Trump touched on this infrastructure plan during his first address to Congress and the White House has reportedly begun working on an implementation strategy. But much remains unclear.
What is clear is a $1 trillion investment won’t be enough, according to the American Society of Civil Engineers. Their latest report, which was just released, gives America’s infrastructure a paltry D+. The ASCE estimates that the country needs to spend $4.6 trillion over the next eight years to modernize systems to an acceptable standard.
What we do know about Trump’s plan – which he outlined on the campaign trail – is that it will rely on tax credits and privatization to jumpstart growth. Trump’s bid to hire private contractors means little accountability, low wages for those who actually perform the work, and inferior services at higher costs. And on the back-end? The privilege of paying tolls to use our bridges, roads or drinking water.

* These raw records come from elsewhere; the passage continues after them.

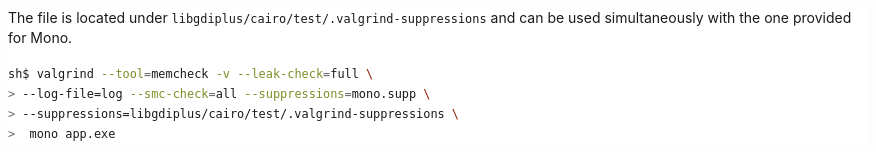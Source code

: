 The file is located under `libgdiplus/cairo/test/.valgrind-suppressions` and can be used simultaneously with the one provided for Mono.

``` bash
sh$ valgrind --tool=memcheck -v --leak-check=full \
> --log-file=log --smc-check=all --suppressions=mono.supp \
> --suppressions=libgdiplus/cairo/test/.valgrind-suppressions \
>  mono app.exe
```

In the view of this Washington Post opinion writer, it’s a bad deal for many reasons.
Alternatively, the recent Senate Democratic infrastructure plan avoids such privatization schemes. Bridges, roads, water and sewer systems would be upgraded, as would other areas, like increasing broadband access and modernizing our VA hospitals. Moreover, 15 million new jobs would be created over 10 years, and increased investment in roads and bridges would result in the average American saving $1,700 per year.
AFSCME endorses the Senate Democratic proposal. For hard-working families and our communities, this is the right plan.